Exercise directions | From top to bottom, return the records that follow exactly.

▼

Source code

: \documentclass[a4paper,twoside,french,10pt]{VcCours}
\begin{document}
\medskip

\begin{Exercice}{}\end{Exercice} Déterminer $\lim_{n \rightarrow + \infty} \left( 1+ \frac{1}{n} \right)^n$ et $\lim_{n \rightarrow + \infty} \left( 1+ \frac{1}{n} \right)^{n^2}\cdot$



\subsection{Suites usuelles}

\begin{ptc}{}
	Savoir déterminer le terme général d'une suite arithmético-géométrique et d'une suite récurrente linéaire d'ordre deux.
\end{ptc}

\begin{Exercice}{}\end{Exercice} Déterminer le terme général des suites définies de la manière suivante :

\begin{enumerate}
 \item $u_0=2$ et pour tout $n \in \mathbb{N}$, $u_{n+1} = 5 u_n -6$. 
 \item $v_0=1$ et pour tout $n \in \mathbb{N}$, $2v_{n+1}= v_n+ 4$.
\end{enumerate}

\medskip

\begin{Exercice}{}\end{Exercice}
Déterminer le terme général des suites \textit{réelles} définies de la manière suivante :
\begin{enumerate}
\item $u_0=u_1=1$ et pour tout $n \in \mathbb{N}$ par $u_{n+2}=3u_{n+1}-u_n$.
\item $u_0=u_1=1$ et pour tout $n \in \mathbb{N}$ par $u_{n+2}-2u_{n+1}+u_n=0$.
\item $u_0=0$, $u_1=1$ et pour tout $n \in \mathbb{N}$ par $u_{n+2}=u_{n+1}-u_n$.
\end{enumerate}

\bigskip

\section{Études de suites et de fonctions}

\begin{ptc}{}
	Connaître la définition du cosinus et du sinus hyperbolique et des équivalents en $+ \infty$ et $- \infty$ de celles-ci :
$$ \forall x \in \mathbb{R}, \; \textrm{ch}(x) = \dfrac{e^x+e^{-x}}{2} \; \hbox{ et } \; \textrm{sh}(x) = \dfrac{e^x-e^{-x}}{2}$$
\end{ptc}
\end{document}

▲

Solution to this problem |
Source code

: \documentclass[a4paper,twoside,french,10pt]{VcCours}
\begin{document}
\medskip

\begin{Exercice}{}\end{Exercice} Déterminer $\lim_{n \rightarrow + \infty} \left( 1+ \frac{1}{n} \right)^n$ et $\lim_{n \rightarrow + \infty} \left( 1+ \frac{1}{n} \right)^{n^2}\cdot$



\subsection{Suites usuelles}

\begin{ptc}{}
	Savoir déterminer le terme général d'une suite arithmético-géométrique et d'une suite récurrente linéaire d'ordre deux.
\end{ptc}

\begin{Exercice}{}\end{Exercice} Déterminer le terme général des suites définies de la manière suivante :

\begin{enumerate}
 \item $u_0=2$ et pour tout $n \in \mathbb{N}$, $u_{n+1} = 5 u_n -6$. 
 \item $v_0=1$ et pour tout $n \in \mathbb{N}$, $2v_{n+1}= v_n+ 4$.
\end{enumerate}

\medskip

\begin{Exercice}{}\end{Exercice}
Déterminer le terme général des suites \textit{réelles} définies de la manière suivante :
\begin{enumerate}
\item $u_0=u_1=1$ et pour tout $n \in \mathbb{N}$ par $u_{n+2}=3u_{n+1}-u_n$.
\item $u_0=u_1=1$ et pour tout $n \in \mathbb{N}$ par $u_{n+2}-2u_{n+1}+u_n=0$.
\item $u_0=0$, $u_1=1$ et pour tout $n \in \mathbb{N}$ par $u_{n+2}=u_{n+1}-u_n$.
\end{enumerate}

\bigskip

\section{Études de suites et de fonctions}

\begin{ptc}{}
	Connaître la définition du cosinus et du sinus hyperbolique et des équivalents en $+ \infty$ et $- \infty$ de celles-ci :
$$ \forall x \in \mathbb{R}, \; \textrm{ch}(x) = \dfrac{e^x+e^{-x}}{2} \; \hbox{ et } \; \textrm{sh}(x) = \dfrac{e^x-e^{-x}}{2}$$
\end{ptc}
\end{document}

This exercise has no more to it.